#### Data extracts

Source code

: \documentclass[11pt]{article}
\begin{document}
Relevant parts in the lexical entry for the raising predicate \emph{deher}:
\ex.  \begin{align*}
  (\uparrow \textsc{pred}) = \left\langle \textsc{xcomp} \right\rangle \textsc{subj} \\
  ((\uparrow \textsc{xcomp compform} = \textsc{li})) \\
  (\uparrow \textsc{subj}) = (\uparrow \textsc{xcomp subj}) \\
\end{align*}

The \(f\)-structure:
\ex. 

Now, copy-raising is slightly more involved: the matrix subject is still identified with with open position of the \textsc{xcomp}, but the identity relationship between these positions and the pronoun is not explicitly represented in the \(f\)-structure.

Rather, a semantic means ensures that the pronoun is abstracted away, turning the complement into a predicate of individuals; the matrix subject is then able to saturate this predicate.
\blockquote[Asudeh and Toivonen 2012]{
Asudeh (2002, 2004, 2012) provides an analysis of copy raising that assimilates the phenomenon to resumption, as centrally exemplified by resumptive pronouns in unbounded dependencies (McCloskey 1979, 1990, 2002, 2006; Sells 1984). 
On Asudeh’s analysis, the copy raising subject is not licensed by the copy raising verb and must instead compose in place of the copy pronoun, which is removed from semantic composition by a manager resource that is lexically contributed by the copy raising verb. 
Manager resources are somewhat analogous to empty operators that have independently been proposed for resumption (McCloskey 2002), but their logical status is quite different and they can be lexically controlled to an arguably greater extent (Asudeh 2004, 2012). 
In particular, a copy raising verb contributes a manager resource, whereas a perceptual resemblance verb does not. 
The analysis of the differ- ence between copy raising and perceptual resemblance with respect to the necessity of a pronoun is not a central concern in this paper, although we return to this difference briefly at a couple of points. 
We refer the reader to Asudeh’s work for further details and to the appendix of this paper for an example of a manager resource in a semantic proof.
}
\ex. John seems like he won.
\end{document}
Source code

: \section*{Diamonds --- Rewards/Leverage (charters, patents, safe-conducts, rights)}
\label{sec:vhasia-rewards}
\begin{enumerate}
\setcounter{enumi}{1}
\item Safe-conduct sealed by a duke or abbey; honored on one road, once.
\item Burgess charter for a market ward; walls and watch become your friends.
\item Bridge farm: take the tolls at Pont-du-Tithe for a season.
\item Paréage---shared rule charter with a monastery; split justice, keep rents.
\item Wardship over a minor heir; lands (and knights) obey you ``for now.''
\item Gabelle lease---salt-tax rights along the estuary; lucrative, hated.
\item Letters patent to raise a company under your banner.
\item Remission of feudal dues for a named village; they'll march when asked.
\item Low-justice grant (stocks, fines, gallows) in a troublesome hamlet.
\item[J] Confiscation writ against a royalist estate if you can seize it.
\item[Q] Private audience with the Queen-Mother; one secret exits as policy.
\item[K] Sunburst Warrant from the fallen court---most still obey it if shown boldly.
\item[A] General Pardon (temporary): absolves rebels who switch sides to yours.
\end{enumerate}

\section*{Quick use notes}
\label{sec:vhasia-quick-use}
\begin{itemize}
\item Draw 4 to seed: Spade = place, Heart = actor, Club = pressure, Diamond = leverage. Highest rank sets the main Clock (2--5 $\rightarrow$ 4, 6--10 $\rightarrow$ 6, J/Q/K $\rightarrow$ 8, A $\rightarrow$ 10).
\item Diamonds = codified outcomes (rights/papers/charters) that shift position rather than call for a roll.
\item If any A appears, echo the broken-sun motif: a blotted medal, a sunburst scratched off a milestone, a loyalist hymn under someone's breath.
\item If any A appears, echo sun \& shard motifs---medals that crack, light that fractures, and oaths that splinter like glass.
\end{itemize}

########
#### Data extracts

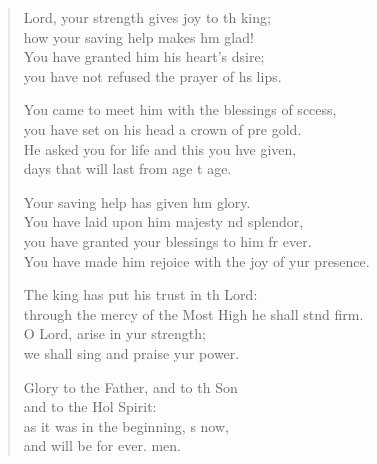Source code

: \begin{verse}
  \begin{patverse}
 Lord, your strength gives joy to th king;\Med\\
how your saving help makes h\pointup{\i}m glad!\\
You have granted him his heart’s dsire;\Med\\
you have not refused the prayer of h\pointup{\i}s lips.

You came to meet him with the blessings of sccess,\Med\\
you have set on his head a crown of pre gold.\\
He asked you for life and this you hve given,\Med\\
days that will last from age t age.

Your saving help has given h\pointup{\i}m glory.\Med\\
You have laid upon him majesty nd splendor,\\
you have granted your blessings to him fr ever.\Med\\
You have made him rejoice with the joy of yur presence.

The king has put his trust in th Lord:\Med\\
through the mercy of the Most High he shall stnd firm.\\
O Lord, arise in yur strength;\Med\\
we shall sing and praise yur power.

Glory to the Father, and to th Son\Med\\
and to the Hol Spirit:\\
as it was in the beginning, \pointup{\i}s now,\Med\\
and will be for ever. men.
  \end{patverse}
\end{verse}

########

* _Work item_
Find every line in the records that contains the word "uparrow"; copy those lines.

* _Result_
  (\uparrow \textsc{pred}) = \left\langle \textsc{xcomp} \right\rangle \textsc{subj} \\
  ((\uparrow \textsc{xcomp compform} = \textsc{li})) \\
  (\uparrow \textsc{subj}) = (\uparrow \textsc{xcomp subj}) \\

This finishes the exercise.